Okay, it’s time to reflect. Thinking, thinking… What should I say? Focus, Tarah, focus. What should I write? Let’s see, I wonder what they want to hear? Do they want to hear about how I got here? To Deerfield Academy—or how I got to this place in my life? Do you think they care that my dad was with MLK Jr. on his final day at the Lorraine Motel, or that I grew up hearing stories about race and equality or the lack thereof ?

What about knowing that my parents were told to sit and/or stand in places that were separated from those with different skin colors? That my mother was one of the first non-white students to attend Michigan State University; her experience was nothing like mine. Do you think they want to know that I grew tired of hearing about the Civil Rights movement when I was a teenager because in my privileged, private high school world, the only important things were if you had the newest leather motorcycle boots or Coach messenger bag? Do they want to know I had so many Jewish friends that I wanted my own Bat Mitzvah, but settled for a “Super Sweet 16”–yeah, MTV, I did it first!

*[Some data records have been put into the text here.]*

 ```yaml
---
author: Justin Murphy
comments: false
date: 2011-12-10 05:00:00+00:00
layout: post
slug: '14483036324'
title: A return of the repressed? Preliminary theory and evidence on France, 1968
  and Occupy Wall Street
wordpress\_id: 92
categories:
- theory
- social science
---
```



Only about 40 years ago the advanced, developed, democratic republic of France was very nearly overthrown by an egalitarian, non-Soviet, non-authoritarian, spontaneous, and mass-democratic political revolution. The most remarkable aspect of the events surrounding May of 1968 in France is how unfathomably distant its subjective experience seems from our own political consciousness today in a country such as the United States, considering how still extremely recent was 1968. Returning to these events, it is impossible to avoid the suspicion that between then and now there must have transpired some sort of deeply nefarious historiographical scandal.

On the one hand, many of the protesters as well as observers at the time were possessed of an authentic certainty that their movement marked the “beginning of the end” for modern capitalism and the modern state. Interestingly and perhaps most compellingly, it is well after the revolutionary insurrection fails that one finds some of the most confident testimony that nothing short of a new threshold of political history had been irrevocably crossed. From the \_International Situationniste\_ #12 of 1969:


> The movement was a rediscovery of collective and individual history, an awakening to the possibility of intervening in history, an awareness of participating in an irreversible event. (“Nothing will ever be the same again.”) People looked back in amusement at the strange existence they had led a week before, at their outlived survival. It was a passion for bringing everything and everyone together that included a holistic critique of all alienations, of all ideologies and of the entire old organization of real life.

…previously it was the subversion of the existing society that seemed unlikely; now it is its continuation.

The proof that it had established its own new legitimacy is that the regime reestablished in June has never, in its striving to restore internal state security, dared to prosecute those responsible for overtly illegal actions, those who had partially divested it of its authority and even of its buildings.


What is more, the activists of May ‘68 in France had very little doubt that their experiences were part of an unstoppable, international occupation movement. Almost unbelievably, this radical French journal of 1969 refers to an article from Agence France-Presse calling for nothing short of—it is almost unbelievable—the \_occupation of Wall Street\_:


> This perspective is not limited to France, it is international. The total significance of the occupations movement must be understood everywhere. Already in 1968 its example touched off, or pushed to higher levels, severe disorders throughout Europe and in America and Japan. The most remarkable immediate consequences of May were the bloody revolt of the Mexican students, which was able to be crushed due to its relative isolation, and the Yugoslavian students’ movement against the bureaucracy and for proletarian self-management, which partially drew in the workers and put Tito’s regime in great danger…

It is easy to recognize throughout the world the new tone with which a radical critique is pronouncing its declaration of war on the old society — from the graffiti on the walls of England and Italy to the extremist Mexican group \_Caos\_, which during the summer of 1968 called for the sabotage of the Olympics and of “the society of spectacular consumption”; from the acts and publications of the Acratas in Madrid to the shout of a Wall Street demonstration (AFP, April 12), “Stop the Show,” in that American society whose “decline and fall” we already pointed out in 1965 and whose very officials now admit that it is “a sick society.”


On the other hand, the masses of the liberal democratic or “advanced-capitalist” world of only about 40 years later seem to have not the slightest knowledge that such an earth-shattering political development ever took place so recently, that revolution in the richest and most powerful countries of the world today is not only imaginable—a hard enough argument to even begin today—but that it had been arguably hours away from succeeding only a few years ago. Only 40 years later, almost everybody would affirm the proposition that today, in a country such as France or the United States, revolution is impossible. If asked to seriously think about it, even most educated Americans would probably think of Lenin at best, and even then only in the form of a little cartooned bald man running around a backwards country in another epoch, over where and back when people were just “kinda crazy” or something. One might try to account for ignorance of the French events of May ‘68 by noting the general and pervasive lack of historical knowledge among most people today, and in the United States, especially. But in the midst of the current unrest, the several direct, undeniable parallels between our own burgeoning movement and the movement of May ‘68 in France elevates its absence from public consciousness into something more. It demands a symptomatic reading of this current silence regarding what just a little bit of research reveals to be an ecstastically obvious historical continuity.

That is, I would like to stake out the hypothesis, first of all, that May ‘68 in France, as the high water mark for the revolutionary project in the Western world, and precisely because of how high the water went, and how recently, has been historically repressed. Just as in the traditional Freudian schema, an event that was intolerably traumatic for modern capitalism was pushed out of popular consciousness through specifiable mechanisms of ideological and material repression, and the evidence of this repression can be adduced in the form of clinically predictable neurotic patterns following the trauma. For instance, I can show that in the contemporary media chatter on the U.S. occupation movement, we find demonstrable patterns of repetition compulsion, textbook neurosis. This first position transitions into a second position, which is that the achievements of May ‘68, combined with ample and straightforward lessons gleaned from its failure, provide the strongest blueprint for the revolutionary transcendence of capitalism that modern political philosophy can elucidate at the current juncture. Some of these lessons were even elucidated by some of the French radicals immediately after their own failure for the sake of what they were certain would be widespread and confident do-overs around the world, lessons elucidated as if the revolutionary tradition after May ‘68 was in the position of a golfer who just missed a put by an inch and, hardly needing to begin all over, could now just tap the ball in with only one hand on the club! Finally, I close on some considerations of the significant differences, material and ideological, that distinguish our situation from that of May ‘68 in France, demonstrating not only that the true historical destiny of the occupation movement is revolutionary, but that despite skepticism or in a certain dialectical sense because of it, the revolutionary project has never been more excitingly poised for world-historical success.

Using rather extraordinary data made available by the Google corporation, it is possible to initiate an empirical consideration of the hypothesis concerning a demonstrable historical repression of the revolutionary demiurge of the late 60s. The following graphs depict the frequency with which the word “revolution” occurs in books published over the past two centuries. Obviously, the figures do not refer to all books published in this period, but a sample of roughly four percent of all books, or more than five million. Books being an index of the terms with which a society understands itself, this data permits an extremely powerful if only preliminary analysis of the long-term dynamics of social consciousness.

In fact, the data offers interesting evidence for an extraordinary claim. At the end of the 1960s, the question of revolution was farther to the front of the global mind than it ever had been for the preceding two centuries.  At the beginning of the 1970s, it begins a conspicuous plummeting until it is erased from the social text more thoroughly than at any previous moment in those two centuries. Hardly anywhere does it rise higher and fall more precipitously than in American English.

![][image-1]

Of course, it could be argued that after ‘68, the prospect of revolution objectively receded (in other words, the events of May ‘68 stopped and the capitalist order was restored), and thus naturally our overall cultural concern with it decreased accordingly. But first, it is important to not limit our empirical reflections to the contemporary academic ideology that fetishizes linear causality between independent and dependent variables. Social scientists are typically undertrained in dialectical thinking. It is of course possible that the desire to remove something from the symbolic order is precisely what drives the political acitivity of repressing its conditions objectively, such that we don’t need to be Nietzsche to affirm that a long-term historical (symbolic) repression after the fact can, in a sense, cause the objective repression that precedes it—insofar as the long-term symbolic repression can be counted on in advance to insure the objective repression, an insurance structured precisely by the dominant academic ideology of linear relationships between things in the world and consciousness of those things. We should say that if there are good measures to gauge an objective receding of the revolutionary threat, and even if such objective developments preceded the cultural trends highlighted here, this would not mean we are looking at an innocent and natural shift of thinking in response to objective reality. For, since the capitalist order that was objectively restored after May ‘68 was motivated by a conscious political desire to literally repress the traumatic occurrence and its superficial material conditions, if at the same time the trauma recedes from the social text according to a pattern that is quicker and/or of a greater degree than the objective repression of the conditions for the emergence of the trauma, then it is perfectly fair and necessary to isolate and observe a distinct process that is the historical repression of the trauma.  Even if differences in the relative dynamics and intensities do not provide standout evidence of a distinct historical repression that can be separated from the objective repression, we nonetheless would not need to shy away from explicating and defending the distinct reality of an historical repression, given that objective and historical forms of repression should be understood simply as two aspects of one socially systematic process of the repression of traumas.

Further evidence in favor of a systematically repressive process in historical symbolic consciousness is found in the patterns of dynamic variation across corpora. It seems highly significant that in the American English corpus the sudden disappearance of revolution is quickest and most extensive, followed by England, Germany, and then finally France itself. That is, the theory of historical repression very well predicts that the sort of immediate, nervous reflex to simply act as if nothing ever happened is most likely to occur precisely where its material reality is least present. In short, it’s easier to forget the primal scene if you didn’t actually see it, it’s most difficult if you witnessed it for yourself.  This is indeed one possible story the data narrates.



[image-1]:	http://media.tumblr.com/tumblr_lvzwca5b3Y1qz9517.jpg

That I truly did grow up blind—blind of color, blind of socioeconomic status, blind of gender—just blind?

What about my first job in college admissions, Director of Multi- Ethnic Recruitment, which aimed to bring more students of color to the rural bubble that is Bard College? Then six years later (adding oversight of a college opportunity program to my business card), increasing an underrepresented student population from six percent to 16.8 percent—Bard had never been so diverse. Did they really want to be? I ask because it was not impossible to be, yet it had never been done.

Stop—question: What is “diversity”? Is it just about race? Why do we assume it is just black and white? It’s supposed to be about equality and equal access, not just skin color. MLK Jr. did not devote his life to race; he devoted his life to equality. To equal wages for all, to equal access to education, to the right to date, love and marry whomever we choose. Do I think they get that? How can I get them to see it’s bigger than just race and that it’s as relevant now as it was on April 4, 1968? Will they even know that was the day MLK Jr. was assassinated, or will I have to tell them?

It’s funny, I used to tell my dad that his tales of race and equality were not relevant to me—“that was then and this is now,” I would say while sitting at the kitchen table. My father just looked at me, shaking his head. Yet right now I find myself sitting here, at my kitchen table reflecting, typing and realizing that “then is now.”